Thursday, June 19, 2008

Backdoor bank bailouts

Back in March, Dean Baker of the Center for Economic Policy Research wrote a paper about the effects of the type of bill that the Senate is voting on this week. Not only will the bill be a backdoor bank bailout, but it will actually be harmful to many of the people it purports to help. Here is his conclusion:
The proposals currently being circulated to have the government buy up or guarantee mortgage debt for homeowners facing foreclosure are likely to benefit banks more than homeowners. Under proposals similar to the one developed by OTS, most homeowners aided by the plan would never accumulate any equity in their home. Furthermore, they would be paying nearly twice as much in monthly housing costs for the period that they stayed in their homes as if they rented a comparable unit.

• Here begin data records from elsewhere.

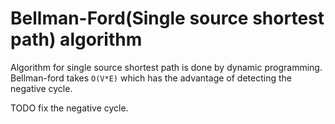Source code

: 
Bellman-Ford(Single source shortest path) algorithm
===================================================

Algorithm for single source shortest path is done by dynamic programming. Bellman-ford takes `O(V*E)` which
has the advantage of detecting the negative cycle.

TODO fix the negative cycle.

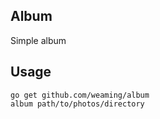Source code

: ## Album

Simple album

## Usage

    go get github.com/weaming/album
    album path/to/photos/directory
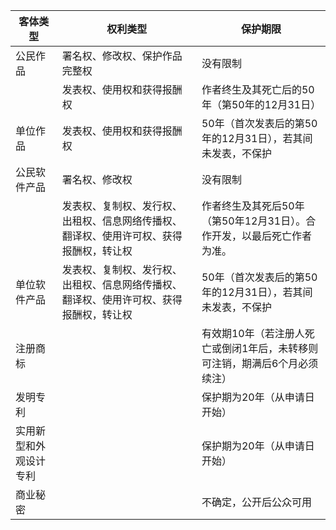 | 客体类型               | 权利类型                                                     | 保护期限                                                     |
| ---------------------- | ------------------------------------------------------------ | ------------------------------------------------------------ |
| 公民作品               | 署名权、修改权、保护作品完整权                               | 没有限制                                                     |
|                        | 发表权、使用权和获得报酬权                                   | 作者终生及其死亡后的50年（第50年的12月31日）                 |
| 单位作品               | 发表权、使用权和获得报酬权                                   | 50年（首次发表后的第50年的12月31日），若其间未发表，不保护   |
| 公民软件产品           | 署名权、修改权                                               | 没有限制                                                     |
|                        | 发表权、复制权、发行权、出租权、信息网络传播权、翻译权、使用许可权、获得报酬权，转让权 | 作者终生及其死后50年（第50年12月31日）。合作开发，以最后死亡作者为准。 |
| 单位软件产品           | 发表权、复制权、发行权、出租权、信息网络传播权、翻译权、使用许可权、获得报酬权，转让权 | 50年（首次发表后的第50年的12月31日），若其间未发表，不保护   |
| 注册商标               |                                                              | 有效期10年（若注册人死亡或倒闭1年后，未转移则可注销，期满后6个月必须续注） |
| 发明专利               |                                                              | 保护期为20年（从申请日开始）                                 |
| 实用新型和外观设计专利 |                                                              | 保护期为20年（从申请日开始）                                 |
| 商业秘密               |                                                              | 不确定，公开后公众可用                                       |

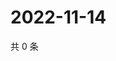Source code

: # 2022-11-14

共 0 条

<!-- BEGIN WEIBO -->
<!-- 最后更新时间 Mon Nov 14 2022 11:25:12 GMT+0800 (China Standard Time) -->

<!-- END WEIBO -->
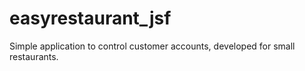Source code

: # easyrestaurant_jsf
Simple application to control customer accounts, developed for small restaurants.
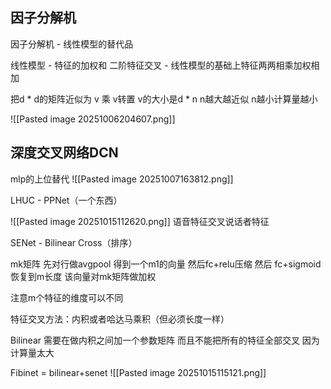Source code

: ## 因子分解机
因子分解机 - 线性模型的替代品

线性模型 - 特征的加权和
二阶特征交叉 - 线性模型的基础上特征两两相乘加权相加

把d * d的矩阵近似为 v 乘 v转置 v的大小是d * n n越大越近似 n越小计算量越小

![[Pasted image 20251006204607.png]]

## 深度交叉网络DCN
mlp的上位替代
![[Pasted image 20251007163812.png]]

LHUC - PPNet（一个东西）

![[Pasted image 20251015112620.png]]
语音特征交叉说话者特征


SENet - Bilinear Cross（排序）

mk矩阵 先对行做avgpool 得到一个m1的向量 然后fc+relu压缩 然后 fc+sigmoid 恢复到m长度 该向量对mk矩阵做加权

注意m个特征的维度可以不同

特征交叉方法：内积或者哈达马乘积（但必须长度一样）

Bilinear 需要在做内积之间加一个参数矩阵 而且不能把所有的特征全部交叉 因为计算量太大

Fibinet  = bilinear+senet
![[Pasted image 20251015115121.png]]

While this proposal does little to aid homeowners, it could lead to the transfer of billions of dollars, or even tens of billions of dollars from taxpayers to banks.

The current housing crisis was allowed to develop because those in positions of responsibility somehow failed to see an $8 trillion housing bubble. This bubble created an average of $110,000 in housing bubble wealth for every homeowner in the country, hugely distorting the housing market and the economy. It would be unfortunate if the same people who were responsible for this massive failure were allowed to compound the economy’s problems with ill-conceived bailout plans that ostensibly are designed to help homeowners, but really only benefit banks and other mortgage holders.
Everybody thank Senator Chris Dodd and Congressman Barney Frank for the bank bailout.